Su sermón no hace ninguna referencia a la pandemia o a la crisis, pero sí contiene unas pinceladas de actualidad para acercar el mensaje bíblico a las vidas reales de los parroquianos. Las pinceladas se refieren a la búsqueda de fama y riqueza: “No tiene éxito quien gana mucho dinero ni quien sale en los programas del corazón. Tiene éxito quien es como Jesús”.

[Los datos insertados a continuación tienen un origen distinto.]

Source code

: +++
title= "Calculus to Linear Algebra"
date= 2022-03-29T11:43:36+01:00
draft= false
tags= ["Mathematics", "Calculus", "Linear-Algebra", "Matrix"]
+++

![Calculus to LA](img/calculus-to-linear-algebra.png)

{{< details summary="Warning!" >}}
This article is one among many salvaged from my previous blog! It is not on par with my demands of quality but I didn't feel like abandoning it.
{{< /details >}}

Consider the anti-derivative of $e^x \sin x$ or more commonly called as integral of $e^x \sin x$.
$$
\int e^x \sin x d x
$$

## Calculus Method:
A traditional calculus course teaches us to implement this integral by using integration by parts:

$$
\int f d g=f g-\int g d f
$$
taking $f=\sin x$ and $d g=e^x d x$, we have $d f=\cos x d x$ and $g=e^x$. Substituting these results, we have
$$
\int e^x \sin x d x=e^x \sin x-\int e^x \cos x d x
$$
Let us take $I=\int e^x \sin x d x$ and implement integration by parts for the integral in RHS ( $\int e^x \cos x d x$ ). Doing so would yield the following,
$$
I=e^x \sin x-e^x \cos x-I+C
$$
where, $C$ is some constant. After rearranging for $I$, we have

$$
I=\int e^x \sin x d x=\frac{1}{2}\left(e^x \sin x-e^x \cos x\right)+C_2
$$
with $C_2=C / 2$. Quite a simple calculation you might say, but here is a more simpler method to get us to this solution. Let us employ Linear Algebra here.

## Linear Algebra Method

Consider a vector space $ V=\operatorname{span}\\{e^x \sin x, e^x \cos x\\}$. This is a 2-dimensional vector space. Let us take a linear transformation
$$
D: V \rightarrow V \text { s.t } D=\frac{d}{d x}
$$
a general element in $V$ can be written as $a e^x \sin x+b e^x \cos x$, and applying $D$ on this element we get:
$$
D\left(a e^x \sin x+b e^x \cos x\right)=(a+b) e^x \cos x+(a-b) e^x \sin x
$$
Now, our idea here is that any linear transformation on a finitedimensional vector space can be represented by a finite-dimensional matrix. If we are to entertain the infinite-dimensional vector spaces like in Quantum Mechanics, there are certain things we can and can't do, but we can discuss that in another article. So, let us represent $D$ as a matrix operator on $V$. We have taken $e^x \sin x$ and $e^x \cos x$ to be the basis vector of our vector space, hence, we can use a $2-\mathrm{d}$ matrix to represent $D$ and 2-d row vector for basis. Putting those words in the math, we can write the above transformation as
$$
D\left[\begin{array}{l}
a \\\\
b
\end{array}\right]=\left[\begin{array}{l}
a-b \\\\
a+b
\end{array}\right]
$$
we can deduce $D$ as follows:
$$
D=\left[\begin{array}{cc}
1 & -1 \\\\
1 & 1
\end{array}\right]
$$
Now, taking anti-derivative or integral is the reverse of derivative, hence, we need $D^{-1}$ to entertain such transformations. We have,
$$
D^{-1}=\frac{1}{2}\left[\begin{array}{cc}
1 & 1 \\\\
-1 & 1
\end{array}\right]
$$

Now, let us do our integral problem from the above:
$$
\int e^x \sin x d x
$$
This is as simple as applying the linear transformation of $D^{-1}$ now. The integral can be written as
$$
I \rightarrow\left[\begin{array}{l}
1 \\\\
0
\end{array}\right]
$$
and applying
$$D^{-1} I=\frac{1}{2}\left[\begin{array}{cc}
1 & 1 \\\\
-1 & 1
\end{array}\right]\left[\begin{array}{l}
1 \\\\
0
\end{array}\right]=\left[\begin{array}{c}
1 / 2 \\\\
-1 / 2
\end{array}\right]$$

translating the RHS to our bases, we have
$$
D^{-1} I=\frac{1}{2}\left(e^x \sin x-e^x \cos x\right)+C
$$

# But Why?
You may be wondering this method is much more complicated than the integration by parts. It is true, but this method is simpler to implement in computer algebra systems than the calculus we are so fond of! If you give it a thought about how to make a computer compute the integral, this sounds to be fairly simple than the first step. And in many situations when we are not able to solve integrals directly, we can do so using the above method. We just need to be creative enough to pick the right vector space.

De repente me percato de que las homilías de los curas son pretecnológicas: no mencionan nuestra adicción a los telefonitos ni advierten de los peligros que corren esos niños enchufados a la tablet desde el amanecer. Pero en las parroquias ya usan Bizum como sustituto de la cesta en la que se echaba la calderilla.

No hay mucho más donde rascar: parece como si los feligreses de San Francisco de Borja no necesitaran que le recordasen el momento de incertidumbre extrema que vivimos, el cambio acelerado de paradigma que puede acabar definitivamente con el estilo de vida que conocen, con las bodas multitudinarias de familiares, sin ir más lejos.

19.00 h

Al atardecer y con cierta flojera, emprendo mi última misión: la misa de siete y media en la iglesia de San Pedro ad Vincula, en la Villa de Vallecas. Ojo, no es una parroquia construida en el siglo XX como sería fácil suponer: es obra de Juan de Herrera, el arquitecto del Escorial. 

El cura no tendrá más de cuarenta y cinco. Lleva barba y, de nuevo, intuyo que creció en América Latina. Es importante, en cantidad y calidad, la presencia de sacerdotes latinoamericanos en España, pero no es el tema que ahora nos ocupa.

Esta tarde cambia el Evangelio: ahora se lee el fragmento de los discípulos de Emaús. El cura pone en palabras de hoy lo que pensaría Jesús, un poco como quien adapta el Quijote al lenguaje actual: “Jesús podría decir, como vais a vuestra bola, pues nada, allá vosotros.” Menciona como preocupación cotidiana la de llegar a fin de mes o la enfermedad de un ser querido, pero no los ERTES debidos a la pandemia, ni el miedo de muchos trabajadores a ser considerados laboralmente superfluos tras esta crisis, ni los trastornos psicológicos que ya están sufriendo muchos por esta larga e insólita situación.

Vuelvo a casa con la sensación de que todas las homilías y sermones que he escuchado se asemejan a una clase de comentario de texto de nivel alto. Ahora lamento no haber hecho este trabajo de campo durante el confinamiento, en misas online como las de los jesuitas, o quizá en la desescalada, en las primeras liturgias presenciales. ¿Habría obtenido ahí lo que esperaba oír: discursos alarmistas acerca de la undécima plaga, del apocalipsis y del rechinar de dientes?

Me da la sensación de que, en abril de 2021, la pandemia aburre hasta a los curas. Y la crisis que lleva aparejada no les resulta nueva: es una más entre otras muchas que han vivido. Al menos ETA ya no mata, pensarán los más ancianos. ¿Y no será que los fieles prefieren escuchar lo de siempre y con el tono de siempre? Quizá les sirva como barandilla a la que agarrarse, como metáfora de la sensación de continuidad que necesitan experimentar. O como garantía de que volveremos a la Feria del Libro del Retiro en primavera y a volar a Roma o París enseguida que nos vacunen a todos.